The author has the model presented here: Quantum Evolutionary Financial Economics

But I am confused. There's all this build up of using quantum mechanics and quantum probability in the model, but the only thing he adds in the code is a normally distributed stochastic variable he calls the "business cycle quantum game term." What is quantum about this? Why bother with all the quantum formalism if the end result is effectively just Gaussian white noise? I'm not formally trained in QM, so am I missing something? Example of relevant portion of code (from second link):

Business Cycle Quantum Game Term:

to business-fitness-dynamics

ask patches [ set z random-normal 0 1.000 ];

Gaussian wave packet reduction around the standardized fitness operator

ask patches [ set $M_b = (1 - m) (b \cdot x_{t-1} - (b + 1) \cdot x_{t-1} ^ 3) + m\cdot r_{t-1}$ ] ;

cubic map update (equation (18) with $M_b := f{_b,m}$)
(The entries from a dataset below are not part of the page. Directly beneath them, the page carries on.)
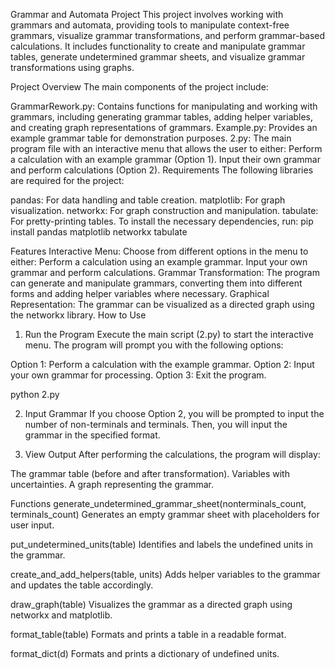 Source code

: Grammar and Automata Project
This project involves working with grammars and automata, providing tools to manipulate context-free grammars, visualize grammar transformations, and perform grammar-based calculations. It includes functionality to create and manipulate grammar tables, generate undetermined grammar sheets, and visualize grammar transformations using graphs.

Project Overview
The main components of the project include:

GrammarRework.py: Contains functions for manipulating and working with grammars, including generating grammar tables, adding helper variables, and creating graph representations of grammars.
Example.py: Provides an example grammar table for demonstration purposes.
2.py: The main program file with an interactive menu that allows the user to either:
Perform a calculation with an example grammar (Option 1).
Input their own grammar and perform calculations (Option 2).
Requirements
The following libraries are required for the project:

pandas: For data handling and table creation.
matplotlib: For graph visualization.
networkx: For graph construction and manipulation.
tabulate: For pretty-printing tables.
To install the necessary dependencies, run:
pip install pandas matplotlib networkx tabulate

Features
Interactive Menu: Choose from different options in the menu to either:
Perform a calculation using an example grammar.
Input your own grammar and perform calculations.
Grammar Transformation: The program can generate and manipulate grammars, converting them into different forms and adding helper variables where necessary.
Graphical Representation: The grammar can be visualized as a directed graph using the networkx library.
How to Use
1. Run the Program
Execute the main script (2.py) to start the interactive menu. The program will prompt you with the following options:

Option 1: Perform a calculation with the example grammar.
Option 2: Input your own grammar for processing.
Option 3: Exit the program.

python 2.py

2. Input Grammar
If you choose Option 2, you will be prompted to input the number of non-terminals and terminals. Then, you will input the grammar in the specified format.

3. View Output
After performing the calculations, the program will display:

The grammar table (before and after transformation).
Variables with uncertainties.
A graph representing the grammar.

Functions
generate_undetermined_grammar_sheet(nonterminals_count, terminals_count)
Generates an empty grammar sheet with placeholders for user input.

put_undetermined_units(table)
Identifies and labels the undefined units in the grammar.

create_and_add_helpers(table, units)
Adds helper variables to the grammar and updates the table accordingly.

draw_graph(table)
Visualizes the grammar as a directed graph using networkx and matplotlib.

format_table(table)
Formats and prints a table in a readable format.

format_dict(d)
Formats and prints a dictionary of undefined units.
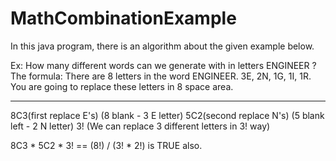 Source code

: # MathCombinationExample
In this java program, there is an algorithm about the given example below.

Ex: How many different words can we generate with in letters ENGINEER ?
The formula:
There are 8 letters in the word ENGINEER. 3E, 2N, 1G, 1I, 1R.  You are going to replace these letters in 8 space area.
- - - - - - - -
8C3(first replace E's) (8 blank - 3 E letter)
5C2(second replace N's) (5 blank left - 2 N letter)
3! (We can replace 3 different letters in 3! way)

8C3 * 5C2 * 3! == (8!) / (3! * 2!) is TRUE also.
ask patches [ set $x_t (1 - \epsilon - \gamma) \cdot M_b + \epsilon \cdot \text{mean} [ M_{b}]\,\text{of patches}$ + $\gamma \cdot z$ ];

$F$ update and result of the quantum wave packet reduction in terms of the fitness field operator eigenvalue

end

I also don't get this (from the second link):

There are three main advantages of the quantum approach to Evolutionary Financial Economics:

The explanatory effectiveness is expanded by the fact that one does not need any prior probability assumption, instead, one models the system's inter-relations and dynamics and from that result dynamical probabilities.

Probabilities can have evolutionary and game theoretical interpretations.

The adaptation process of a Complex Adaptive System (CAS) can be fully integrated with the probability formation and quantum game equilibrium assumptions.

Can classical methods not do any of these things?

Answer 1

I have had a read through the paper that you quoted and have the following comments which you might find helpful:

(I am formally trained in QM, so hopefully there shouldn't be any errors in the physics portions of the answer, but if there are any questions then please comment).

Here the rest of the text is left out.